= Dalys =

Former department store in Glasgow

Dalys was one of the 11 department stores of Glasgow, located on what was the grand Sauchiehall Street. The store became part of the Scottish Drapery Corporation, which was in turn purchased by House of Fraser.

==History==
Daly's started out as James Daly, Son & Niven in 1846 as a drapers based in Argyle Street (known as Daly's Tron House). By 1880 the son was dropped from the name of the business, however only four years later the partnership was dissolved and the business continued to trade as James Daly & Co.

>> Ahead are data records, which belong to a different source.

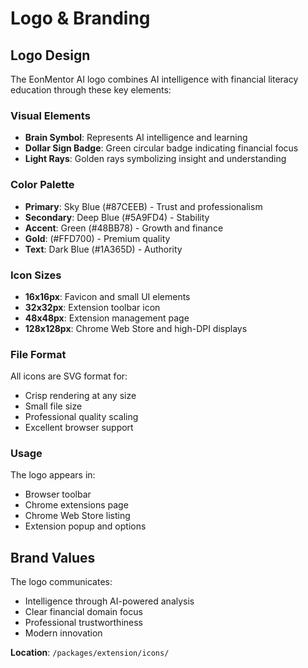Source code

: # Logo & Branding

## Logo Design

The EonMentor AI logo combines AI intelligence with financial literacy education through these key elements:

### Visual Elements

- **Brain Symbol**: Represents AI intelligence and learning
- **Dollar Sign Badge**: Green circular badge indicating financial focus
- **Light Rays**: Golden rays symbolizing insight and understanding

### Color Palette

- **Primary**: Sky Blue (#87CEEB) - Trust and professionalism
- **Secondary**: Deep Blue (#5A9FD4) - Stability
- **Accent**: Green (#48BB78) - Growth and finance
- **Gold**: (#FFD700) - Premium quality
- **Text**: Dark Blue (#1A365D) - Authority

### Icon Sizes

- **16x16px**: Favicon and small UI elements
- **32x32px**: Extension toolbar icon
- **48x48px**: Extension management page
- **128x128px**: Chrome Web Store and high-DPI displays

### File Format

All icons are SVG format for:
- Crisp rendering at any size
- Small file size
- Professional quality scaling
- Excellent browser support

### Usage

The logo appears in:
- Browser toolbar
- Chrome extensions page
- Chrome Web Store listing
- Extension popup and options

## Brand Values

The logo communicates:
- Intelligence through AI-powered analysis
- Clear financial domain focus
- Professional trustworthiness
- Modern innovation

**Location**: `/packages/extension/icons/`
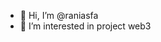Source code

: - 👋 Hi, I’m @raniasfa
- 👀 I’m interested in project web3


<!---
raniasfa/raniasfa is a ✨ special ✨ repository because its `README.md` (this file) appears on your GitHub profile.
You can click the Preview link to take a look at your changes.
--->
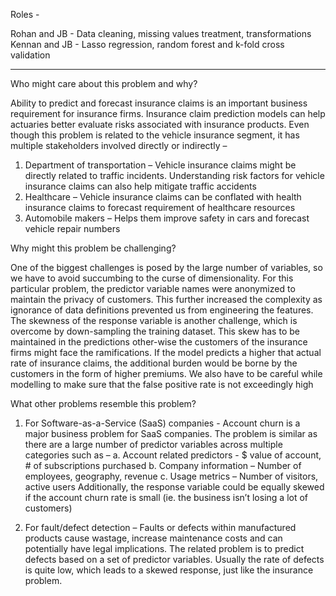 Roles - 

Rohan and JB - Data cleaning, missing values treatment, transformations
Kennan and JB - Lasso regression, random forest and k-fold cross validation

----------------------------------------------------------------------------------------------------------------------------------

Who might care about this problem and why?

Ability to predict and forecast insurance claims is an important business requirement for insurance firms. Insurance claim prediction models can help actuaries better evaluate risks associated with insurance products. 
Even though this problem is related to the vehicle insurance segment, it has multiple stakeholders involved directly or indirectly – 
1.	Department of transportation – Vehicle insurance claims might be directly related to traffic incidents. Understanding risk factors for vehicle insurance claims can also help mitigate traffic accidents 
2.	Healthcare – Vehicle insurance claims can be conflated with health insurance claims to forecast requirement of healthcare resources
3.	Automobile makers – Helps them improve safety in cars and forecast vehicle repair numbers

Why might this problem be challenging?

One of the biggest challenges is posed by the large number of variables, so we have to avoid succumbing to the curse of dimensionality. For this particular problem, the predictor variable names were anonymized to maintain the privacy of customers. This further increased the complexity as ignorance of data definitions prevented us from engineering the features. The skewness of the response variable is another challenge, which is overcome by down-sampling the training dataset. This skew has to be maintained in the predictions other-wise the customers of the insurance firms might face the ramifications. If the model predicts a higher that actual rate of insurance claims, the additional burden would be borne by the customers in the form of higher premiums. We also have to be careful while modelling to make sure that the false positive rate is not exceedingly high

What other problems resemble this problem?

1.	For Software-as-a-Service (SaaS) companies - Account churn is a major business problem for SaaS companies. The problem is similar as there are a large number of predictor variables across multiple categories such as – 
a.	Account related predictors - $ value of account, # of subscriptions purchased
b.	Company information – Number of employees, geography, revenue
c.	Usage metrics – Number of visitors, active users
Additionally, the response variable could be equally skewed if the account churn rate is small (ie. the business isn’t losing a lot of customers)

2.	For fault/defect detection – Faults or defects within manufactured products cause wastage, increase maintenance costs and can potentially have legal implications. The related problem is to predict defects based on a set of predictor variables. Usually the rate of defects is quite low, which leads to a skewed response, just like the insurance problem.
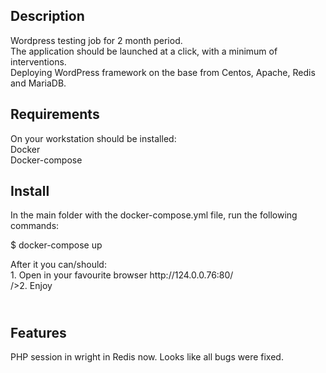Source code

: <h2>Description</h2>
<p>Wordpress testing job for 2 month period.<br />The application should be launched at a click, with a minimum of interventions.<br />Deploying WordPress framework on the base from Centos, Apache, Redis and MariaDB.</p>
<h2>Requirements</h2>
<p>On your workstation should be installed:<br />Docker<br />Docker-compose</p>
<h2>Install</h2>
<p>In the main folder with the docker-compose.yml file, run the following commands:</p>
<p>$ docker-compose up</p>
<p>After it you can/should:<br />1. Open in your favourite browser http://124.0.0.76:80/<br />/>2. Enjoy</p>
<h2><br />Features</h2>
<p>PHP session in wright in Redis now. Looks like all bugs were fixed.</p>
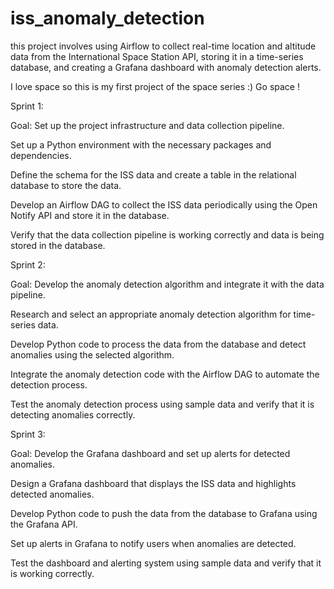 # iss_anomaly_detection
this project involves using Airflow to collect real-time location and altitude data from the International Space Station API, storing it in a time-series database, and creating a Grafana dashboard with anomaly detection alerts.

I love space so this is my first project of the space series :) Go space !


Sprint 1:

Goal: Set up the project infrastructure and data collection pipeline.

Set up a Python environment with the necessary packages and dependencies.

Define the schema for the ISS data and create a table in the relational database to store the data.

Develop an Airflow DAG to collect the ISS data periodically using the Open Notify API and store it in the database.

Verify that the data collection pipeline is working correctly and data is being stored in the database.

Sprint 2:

Goal: Develop the anomaly detection algorithm and integrate it with the data pipeline.

Research and select an appropriate anomaly detection algorithm for time-series data.

Develop Python code to process the data from the database and detect anomalies using the selected algorithm.

Integrate the anomaly detection code with the Airflow DAG to automate the detection process.

Test the anomaly detection process using sample data and verify that it is detecting anomalies correctly.

Sprint 3:

Goal: Develop the Grafana dashboard and set up alerts for detected anomalies.

Design a Grafana dashboard that displays the ISS data and highlights detected anomalies.

Develop Python code to push the data from the database to Grafana using the Grafana API.

Set up alerts in Grafana to notify users when anomalies are detected.

Test the dashboard and alerting system using sample data and verify that it is working correctly.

At the same time as the partnership broke up the store moved from 32 Argyll Street to 60-62 Trongate, however this was a short term move as 8 years later the store again moved to its final home at 199 Sauchiehall Street. The store expanded from a drapery business into a full blown department store, taking over properties next door right up to number 217 Sauchiehall Street (1928), home to the former Willow Tea Rooms.

In 1934 the business was purchased by the Scottish Drapery Corporation whom renamed the store Daly & Sons. The business stayed as an independent company run by the Daly family under the corporation's wing, until 1952 when the Scottish Drapery Corporation was purchased by House of Fraser. The company Daly & Sons was liquidated, however the store continued to operate under the Daly's brand until 1979 when the store was closed and redeveloped as retail space.